» What to do
Which lines in the records below include the word "Raphson"? Report each of them in full.

» Input data
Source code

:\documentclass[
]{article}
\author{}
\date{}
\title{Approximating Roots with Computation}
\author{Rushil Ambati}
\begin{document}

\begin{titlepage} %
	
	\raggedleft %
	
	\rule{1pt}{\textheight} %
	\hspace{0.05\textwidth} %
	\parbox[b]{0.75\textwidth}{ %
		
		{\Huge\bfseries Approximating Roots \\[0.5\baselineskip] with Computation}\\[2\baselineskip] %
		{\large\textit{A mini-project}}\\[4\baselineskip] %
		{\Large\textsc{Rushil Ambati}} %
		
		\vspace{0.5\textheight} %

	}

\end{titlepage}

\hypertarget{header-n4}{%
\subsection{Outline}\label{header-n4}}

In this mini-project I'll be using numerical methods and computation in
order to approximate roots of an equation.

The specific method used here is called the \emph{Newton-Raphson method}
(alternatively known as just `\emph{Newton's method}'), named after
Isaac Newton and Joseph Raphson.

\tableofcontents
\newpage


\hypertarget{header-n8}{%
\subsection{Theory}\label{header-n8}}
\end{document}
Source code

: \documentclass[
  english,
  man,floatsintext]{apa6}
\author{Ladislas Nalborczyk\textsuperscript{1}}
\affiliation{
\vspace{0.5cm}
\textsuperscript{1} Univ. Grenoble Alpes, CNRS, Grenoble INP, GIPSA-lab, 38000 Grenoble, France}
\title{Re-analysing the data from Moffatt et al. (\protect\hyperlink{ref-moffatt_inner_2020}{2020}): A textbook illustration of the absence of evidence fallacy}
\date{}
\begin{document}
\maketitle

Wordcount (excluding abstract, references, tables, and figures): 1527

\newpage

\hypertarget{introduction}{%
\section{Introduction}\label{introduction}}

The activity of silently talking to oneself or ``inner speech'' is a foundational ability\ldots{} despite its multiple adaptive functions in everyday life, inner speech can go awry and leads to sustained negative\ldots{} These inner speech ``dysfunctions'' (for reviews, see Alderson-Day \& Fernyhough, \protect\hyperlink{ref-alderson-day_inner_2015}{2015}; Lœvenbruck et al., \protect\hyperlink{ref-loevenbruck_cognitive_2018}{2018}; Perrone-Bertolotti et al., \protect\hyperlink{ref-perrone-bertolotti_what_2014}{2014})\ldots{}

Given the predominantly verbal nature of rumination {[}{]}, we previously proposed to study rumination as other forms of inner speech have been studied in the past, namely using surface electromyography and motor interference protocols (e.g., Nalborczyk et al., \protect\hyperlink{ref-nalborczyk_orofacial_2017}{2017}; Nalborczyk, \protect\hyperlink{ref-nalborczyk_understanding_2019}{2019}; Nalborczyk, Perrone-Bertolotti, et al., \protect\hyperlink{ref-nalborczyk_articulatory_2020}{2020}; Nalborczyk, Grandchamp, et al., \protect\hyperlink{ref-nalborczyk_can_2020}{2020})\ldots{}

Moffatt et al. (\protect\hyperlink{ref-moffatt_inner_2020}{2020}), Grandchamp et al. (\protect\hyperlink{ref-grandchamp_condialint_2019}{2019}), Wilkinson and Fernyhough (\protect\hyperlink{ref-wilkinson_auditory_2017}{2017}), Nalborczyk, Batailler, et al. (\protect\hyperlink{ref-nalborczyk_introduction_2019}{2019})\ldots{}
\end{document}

» Solved problem
The specific method used here is called the \emph{Newton-Raphson method}
Isaac Newton and Joseph Raphson.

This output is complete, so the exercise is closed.